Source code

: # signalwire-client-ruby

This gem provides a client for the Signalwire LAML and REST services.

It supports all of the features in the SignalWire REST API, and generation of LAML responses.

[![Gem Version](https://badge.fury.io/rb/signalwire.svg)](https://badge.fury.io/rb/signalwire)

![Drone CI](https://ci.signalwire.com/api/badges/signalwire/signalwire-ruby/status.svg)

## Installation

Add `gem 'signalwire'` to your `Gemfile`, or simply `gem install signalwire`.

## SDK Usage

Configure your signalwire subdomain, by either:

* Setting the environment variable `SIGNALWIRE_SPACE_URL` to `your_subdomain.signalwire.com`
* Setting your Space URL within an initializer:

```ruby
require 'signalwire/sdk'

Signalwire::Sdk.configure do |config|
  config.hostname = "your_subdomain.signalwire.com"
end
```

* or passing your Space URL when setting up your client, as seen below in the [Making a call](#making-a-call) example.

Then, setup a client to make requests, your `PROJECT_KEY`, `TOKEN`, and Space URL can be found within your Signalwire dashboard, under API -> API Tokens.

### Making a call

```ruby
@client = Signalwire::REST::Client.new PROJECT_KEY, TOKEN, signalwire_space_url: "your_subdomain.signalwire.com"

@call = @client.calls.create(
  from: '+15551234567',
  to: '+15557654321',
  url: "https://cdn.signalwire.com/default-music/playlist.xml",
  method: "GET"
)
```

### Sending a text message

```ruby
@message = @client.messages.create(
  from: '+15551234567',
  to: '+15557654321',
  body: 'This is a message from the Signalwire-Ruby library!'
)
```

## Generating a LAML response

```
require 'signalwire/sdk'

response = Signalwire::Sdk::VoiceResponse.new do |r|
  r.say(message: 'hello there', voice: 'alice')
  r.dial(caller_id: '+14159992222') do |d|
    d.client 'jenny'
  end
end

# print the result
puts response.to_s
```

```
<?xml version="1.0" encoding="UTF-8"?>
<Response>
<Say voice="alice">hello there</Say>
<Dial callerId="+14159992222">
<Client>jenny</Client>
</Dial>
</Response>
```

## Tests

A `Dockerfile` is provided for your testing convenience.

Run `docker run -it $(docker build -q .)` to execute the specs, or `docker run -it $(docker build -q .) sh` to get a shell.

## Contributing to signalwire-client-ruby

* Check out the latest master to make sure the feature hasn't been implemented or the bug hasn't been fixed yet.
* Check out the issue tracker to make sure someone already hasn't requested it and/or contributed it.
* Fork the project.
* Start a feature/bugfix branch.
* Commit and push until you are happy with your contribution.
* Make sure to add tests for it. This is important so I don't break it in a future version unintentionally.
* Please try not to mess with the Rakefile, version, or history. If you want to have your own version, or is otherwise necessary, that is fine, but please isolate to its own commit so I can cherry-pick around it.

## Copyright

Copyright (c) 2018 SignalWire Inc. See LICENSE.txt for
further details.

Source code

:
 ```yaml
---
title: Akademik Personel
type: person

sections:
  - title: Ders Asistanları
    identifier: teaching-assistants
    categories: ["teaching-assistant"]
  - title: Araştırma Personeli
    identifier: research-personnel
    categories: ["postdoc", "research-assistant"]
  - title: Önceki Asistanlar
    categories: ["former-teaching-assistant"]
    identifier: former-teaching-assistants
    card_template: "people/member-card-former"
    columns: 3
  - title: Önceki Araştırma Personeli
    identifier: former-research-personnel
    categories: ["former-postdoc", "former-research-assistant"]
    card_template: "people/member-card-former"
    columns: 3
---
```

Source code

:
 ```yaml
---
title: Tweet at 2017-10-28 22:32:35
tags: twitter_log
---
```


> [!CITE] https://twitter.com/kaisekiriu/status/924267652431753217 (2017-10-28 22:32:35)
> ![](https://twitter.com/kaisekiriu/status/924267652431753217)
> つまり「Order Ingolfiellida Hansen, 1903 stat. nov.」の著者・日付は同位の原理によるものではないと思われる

+-------+

= Exercise =
Answer with a single number: the count of lines in the entries that hold the word "there".

= Finished task =
2